Tuttavia nonostante media piacenti e gli strilli della destra sembra che l’opinione media degli uomini e delle donne in Italia si discosti dalle fanfare ufficiali. Accanto ad una posizione “no border” maggioritaria che ricalca il sentito dell’opinione pubblica indiana (e cioè il più totale menefreghismo), assistiamo ad una massiva, insolita e benemerita attività mediale sui social network, finanche alle chiacchiere da bar – come chi si muove nella realtà può autonomamente verificare – che sta letteralmente ridicolizzando l’intera vicenda. A essere derisi sono soprattutto i finti sacrifici che i due fucilieri di marina starebbero sopportando nella loro disumana detenzione. Ciò dovrebbe imporci di “pensarli” quotidianamente mentre stiamo all’opra china sul fronte del lavoro, intenti nel comune sforzo della ricostruzione nazionale guidata da Renzi.
Ma come mai l’identificazione popolare con due membri della marina militare (“eccellenza nazionale” nel nuovo linguaggio smart) sembra incepparsi? Il mero dato ortografico può costituire una parte della risposta, nel senso che il vocabolo “marò” con la sua vocale accentata ispira simpatia e sfottò se accostata alla ben nota immagine genitale. Ma c’è di più, si scorge anche una certa benevolenza, come quella che si rivolge alle marachelle di un bambino, in contrasto quindi con l’immagine virile trasmessa dalle forze armate. Un bambino che strilla e si percuote di fronte alla repressione inaudita di un pomeriggio in castigo, che a tutti riaccende i più intrinsechi sentimenti parentali, dallo sberleffo alla battuta fino alla bonaria comprensione. In totale contrasto con lo spirito bellico di cui si prova ad ammantare la vicenda.

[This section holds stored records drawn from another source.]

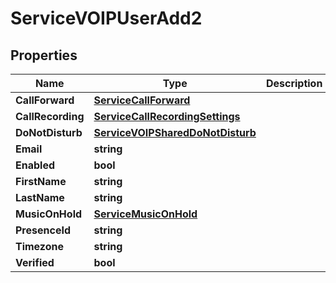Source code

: 

# ServiceVOIPUserAdd2


## Properties

| Name | Type | Description | Notes |
|------------ | ------------- | ------------- | -------------|
|**CallForward** | [**ServiceCallForward**](ServiceCallForward.md) |  |  [optional] |
|**CallRecording** | [**ServiceCallRecordingSettings**](ServiceCallRecordingSettings.md) |  |  [optional] |
|**DoNotDisturb** | [**ServiceVOIPSharedDoNotDisturb**](ServiceVOIPSharedDoNotDisturb.md) |  |  [optional] |
|**Email** | **string** |  |  |
|**Enabled** | **bool** |  |  [optional] |
|**FirstName** | **string** |  |  |
|**LastName** | **string** |  |  |
|**MusicOnHold** | [**ServiceMusicOnHold**](ServiceMusicOnHold.md) |  |  [optional] |
|**PresenceId** | **string** |  |  [optional] |
|**Timezone** | **string** |  |  [optional] |
|**Verified** | **bool** |  |  [optional] |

Ciò basterebbe a coprirli di ridicolo, ma vogliamo anche scorgerci una seconda ragione, se vogliamo più legata alle condizioni sociali del nostro paese. I due marò non sono “gente del popolo”. Essere militari che, per arrotondare il già lauto stipendio, diventano contractor strapagati su una petroliera privata nell’Oceano Indiano, non è “da tutti”. Di fronte ad un peschereccio in avvicinamento in Italia si tende ad apparecchiare la tavola, non a sparare una raffica di mitra. Di fronte ai sacrifici che la crisi e le politiche di austerità stanno imponendo alle classi popolari del nostro paese, la posizione dei marò sembra quasi una posizione di privilegio. Non si capisce perché due persone accusate di omicidio debbano avere siffatti favori. Sono lontani da “noi” perché l’artefatto mediale con cui il potere ha costruito la loro immagine sociale non ha trovato corrispondenze nelle condizioni concrete e nelle aspettative della popolazione.
L’immagine che riecheggiano è sostanzialmente quella di una “casta” privilegiata fatta di ambasciatori, generali, armatori e ministri che vivono in un’altra società in cui le regole cui siamo sottoposti non valgono e che giocano una partita tutta “loro”. Nell’epoca dei memorandum della troika il fatto che la grandezza nazionale corrisponda ad un miglioramento delle condizioni di vita non è neanche preso in considerazione. Ci sono cose più importanti. Per questo forse decine di migliaia di persone vorrebbero vedere i due marò alla riapertura del CocoMarò il 5 dicembre (come da evento fb), oppure sull’etichetta della Pum(marò)la, o ancora sulla confezione di un VentiLatorre e così via. Per ricordargli che i nostri problemi e le nostre preoccupazioni sono più o meno le stesse che – ne siamo certi – provavano quei due disgraziati pescatori indiani quando hanno preso il mare quel maledetto 15 febbraio 2012.